I wish to hail a new book called Exploring the World of J. S. Bach: A Traveler’s Guide. It is, say the authors, “a hybrid creature, combining in varying degrees the qualities of a biography, a reference work, and a tour guide.”

Those authors are Robert L. Marshall and Traute M. Marshall, husband and wife. I have known the former for years. He is one of the most distinguished musicologists in America, a professor emeritus at Brandeis. Mrs. Marshall is a veteran writer, editor, and translator. They were ideally positioned to write this book.

They are our guides, and gurus, in Bach Country: the places where Bach (and Bachs) lived and traveled. “‘Bach Country,’” they write, “is mostly defined by the three modern German states Saxony, Saxony-Anhalt, and Thuringia.” Publicity material says that this book stimulates “the visitor and the armchair traveler alike.” The publicity is not wrong.

The book is clear, intelligent, authoritative, and readable. Also, it is stocked with photos, which is refreshing today. Publishers are reluctant to publish them, owing to costs.

There are two main parts to this book. The first is chronological, going through all the places in which Bach lived: from Eisenach, where he was born, to Leipzig, where he died. The second part is alphabetical, chronicling all the places that Bach visited, or probably visited. There are forty-three of those.

He moved around, Bach did. In a foreword, George B. Stauffer of the American Bach Society says that the Marshalls “give us a sense of just how much time Bach spent in transit, and just how arduous many of his journeys actually were.”

When I was very young, I read that the young Bach hitchhiked hundreds of miles to hear Buxtehude play the organ. This made an impression on me. One of the first things I did when I held the Marshalls’ book was go to the index and look under “Buxtehude.” I found what I wanted in Part II of the book, under “Lübeck.”

Let me quote you a swath:

Buxtehude was the organist of St. Mary’s Church, traditionally the most important musical post in Lübeck and one he had occupied for almost thirty-eight years by the time of Bach’s visit. Buxtehude had succeeded to the position in April 1668, five months after the death of Franz Tunder (1614-67). Three months later he married Tunder’s daughter. It is not known whether the marriage had been a condition for obtaining the post. Buxtehude, for his part, laid down such a condition regarding his own successor. Whether Bach had contemplated marrying Buxtehude’s daughter at the time of his Lübeck sojourn in order to be able to follow him as organist of St. Mary’s or whether he was already betrothed by then, is unknown. At all events, Buxtehude died a little more than a year after Bach’s visit, in May 1707. A month later, Johann Christian Schieferdecker (1679-1732) assumed the post and, in August, married Buxtehude’s thirty-two-year-old daughter, Anna Margaretha.
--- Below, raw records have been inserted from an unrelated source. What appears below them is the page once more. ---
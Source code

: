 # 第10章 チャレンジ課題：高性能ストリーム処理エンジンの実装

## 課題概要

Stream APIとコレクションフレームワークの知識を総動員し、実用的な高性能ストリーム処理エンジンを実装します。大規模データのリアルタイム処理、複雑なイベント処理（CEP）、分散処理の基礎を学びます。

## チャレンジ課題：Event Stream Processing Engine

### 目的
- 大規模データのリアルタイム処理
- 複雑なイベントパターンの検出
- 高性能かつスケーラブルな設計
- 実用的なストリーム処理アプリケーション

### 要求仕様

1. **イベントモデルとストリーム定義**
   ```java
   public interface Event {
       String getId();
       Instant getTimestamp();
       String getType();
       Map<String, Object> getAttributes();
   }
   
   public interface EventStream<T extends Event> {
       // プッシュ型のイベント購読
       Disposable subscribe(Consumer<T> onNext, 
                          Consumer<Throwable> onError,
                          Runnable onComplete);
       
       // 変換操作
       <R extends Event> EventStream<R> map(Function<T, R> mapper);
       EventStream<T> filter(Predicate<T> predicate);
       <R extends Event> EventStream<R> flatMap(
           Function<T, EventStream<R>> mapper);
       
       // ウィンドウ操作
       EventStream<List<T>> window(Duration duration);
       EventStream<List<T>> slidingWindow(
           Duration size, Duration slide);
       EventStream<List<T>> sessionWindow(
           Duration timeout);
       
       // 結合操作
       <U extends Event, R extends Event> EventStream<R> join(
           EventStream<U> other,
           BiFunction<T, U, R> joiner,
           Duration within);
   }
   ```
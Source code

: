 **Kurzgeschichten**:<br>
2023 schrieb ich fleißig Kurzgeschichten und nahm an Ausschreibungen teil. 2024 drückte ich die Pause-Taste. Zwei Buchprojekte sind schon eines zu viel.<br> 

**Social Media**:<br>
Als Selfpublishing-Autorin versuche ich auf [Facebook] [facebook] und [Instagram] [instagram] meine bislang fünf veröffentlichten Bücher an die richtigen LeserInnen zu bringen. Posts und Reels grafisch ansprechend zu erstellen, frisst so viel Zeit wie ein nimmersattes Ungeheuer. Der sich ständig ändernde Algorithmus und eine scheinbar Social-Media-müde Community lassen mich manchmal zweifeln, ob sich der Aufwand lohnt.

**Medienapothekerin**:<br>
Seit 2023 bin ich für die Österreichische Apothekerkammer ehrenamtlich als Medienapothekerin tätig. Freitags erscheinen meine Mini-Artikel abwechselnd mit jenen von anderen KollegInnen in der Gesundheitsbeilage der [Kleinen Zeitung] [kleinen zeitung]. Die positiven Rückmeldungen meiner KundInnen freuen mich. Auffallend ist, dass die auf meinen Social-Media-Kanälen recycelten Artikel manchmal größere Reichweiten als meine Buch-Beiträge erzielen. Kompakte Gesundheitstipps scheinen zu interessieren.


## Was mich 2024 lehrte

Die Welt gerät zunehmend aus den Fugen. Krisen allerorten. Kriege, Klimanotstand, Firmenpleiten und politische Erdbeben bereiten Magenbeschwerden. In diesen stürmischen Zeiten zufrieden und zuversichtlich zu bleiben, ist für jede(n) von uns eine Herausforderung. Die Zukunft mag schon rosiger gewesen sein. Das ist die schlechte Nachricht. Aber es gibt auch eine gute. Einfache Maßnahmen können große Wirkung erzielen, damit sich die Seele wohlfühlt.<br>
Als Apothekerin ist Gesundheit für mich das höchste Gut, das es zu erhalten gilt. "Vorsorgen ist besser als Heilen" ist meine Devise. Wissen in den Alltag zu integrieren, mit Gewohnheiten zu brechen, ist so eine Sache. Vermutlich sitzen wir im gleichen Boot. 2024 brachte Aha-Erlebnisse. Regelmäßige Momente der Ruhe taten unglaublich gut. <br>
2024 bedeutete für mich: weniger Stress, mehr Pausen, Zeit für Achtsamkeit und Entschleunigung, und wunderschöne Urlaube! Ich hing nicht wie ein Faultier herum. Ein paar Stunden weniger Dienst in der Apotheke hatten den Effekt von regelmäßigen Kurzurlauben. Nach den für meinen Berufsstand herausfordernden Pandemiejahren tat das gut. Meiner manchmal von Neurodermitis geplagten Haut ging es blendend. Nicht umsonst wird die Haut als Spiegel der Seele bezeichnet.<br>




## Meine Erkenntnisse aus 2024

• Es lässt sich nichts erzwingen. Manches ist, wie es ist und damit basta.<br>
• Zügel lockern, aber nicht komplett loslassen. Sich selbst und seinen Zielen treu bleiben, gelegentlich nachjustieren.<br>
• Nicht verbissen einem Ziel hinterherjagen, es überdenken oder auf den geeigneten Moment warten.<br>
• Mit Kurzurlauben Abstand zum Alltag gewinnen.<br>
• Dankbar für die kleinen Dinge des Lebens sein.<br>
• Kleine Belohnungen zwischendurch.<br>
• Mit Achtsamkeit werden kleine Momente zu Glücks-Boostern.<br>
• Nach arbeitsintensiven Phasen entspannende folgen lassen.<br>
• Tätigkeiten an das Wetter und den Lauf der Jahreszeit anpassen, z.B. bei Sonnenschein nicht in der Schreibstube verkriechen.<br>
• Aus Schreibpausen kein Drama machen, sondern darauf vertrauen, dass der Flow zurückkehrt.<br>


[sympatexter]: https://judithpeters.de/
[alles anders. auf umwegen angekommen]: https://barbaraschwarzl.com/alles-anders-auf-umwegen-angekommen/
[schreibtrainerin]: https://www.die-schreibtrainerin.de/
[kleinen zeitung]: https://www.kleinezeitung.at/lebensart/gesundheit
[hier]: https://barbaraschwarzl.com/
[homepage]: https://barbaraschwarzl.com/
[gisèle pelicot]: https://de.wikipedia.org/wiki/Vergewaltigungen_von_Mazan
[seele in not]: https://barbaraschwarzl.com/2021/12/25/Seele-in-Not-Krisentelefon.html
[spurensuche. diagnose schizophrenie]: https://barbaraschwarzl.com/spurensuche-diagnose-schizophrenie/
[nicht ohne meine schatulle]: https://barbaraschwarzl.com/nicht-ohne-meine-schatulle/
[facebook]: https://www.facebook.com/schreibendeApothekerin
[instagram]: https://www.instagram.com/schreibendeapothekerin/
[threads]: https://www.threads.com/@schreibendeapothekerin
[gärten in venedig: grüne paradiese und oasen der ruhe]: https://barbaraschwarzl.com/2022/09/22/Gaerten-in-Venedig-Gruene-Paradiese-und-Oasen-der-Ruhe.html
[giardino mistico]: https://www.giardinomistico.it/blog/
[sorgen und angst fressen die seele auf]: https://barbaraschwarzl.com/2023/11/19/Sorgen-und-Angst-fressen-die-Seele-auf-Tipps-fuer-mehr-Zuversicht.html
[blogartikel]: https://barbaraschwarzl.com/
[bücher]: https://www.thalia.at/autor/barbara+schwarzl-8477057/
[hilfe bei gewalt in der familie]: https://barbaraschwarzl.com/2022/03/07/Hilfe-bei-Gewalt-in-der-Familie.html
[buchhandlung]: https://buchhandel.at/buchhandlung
Who says organists aren’t the marrying kind?

You may wonder whether Robert and Traute Marshall themselves have followed Bach through Bach Country. They have. Every step. I wish I had done it with them. But you can do it, in a sense, through this book.

I will make a confession—one I have made before, in The New Criterion and probably on this blog: I am not a great one for musicology. I don’t care what Brahms had for breakfast on May 5, 1868. I don’t care what the relation between Mozart’s Piano Sonata in A minor and his mother’s death is (if there is any). To me, it is a sonata in A minor.

Now, I don’t pooh-pooh those who do care. Not at all. I’m just a weirdo, basically.

For many years, I have worked at the Salzburg Festival in August. For the first seven years or so, I stayed in a hotel a few steps from the house in which Mozart was born. In the subsequent seven years or so, I have stayed in a place a few steps from the house in which Mozart grew up. Both are shrines. I have never set foot in either one of them.

But I understand the desire to know composers, as men: as men who were born, went to school, married, etc. And I esteem what the Marshalls have done. Lovers of Bach—i.e., mankind—should prize their book. I have perused it while listening to the Christmas Oratorio, a miracle, like most every other piece this man, this divine being, wrote.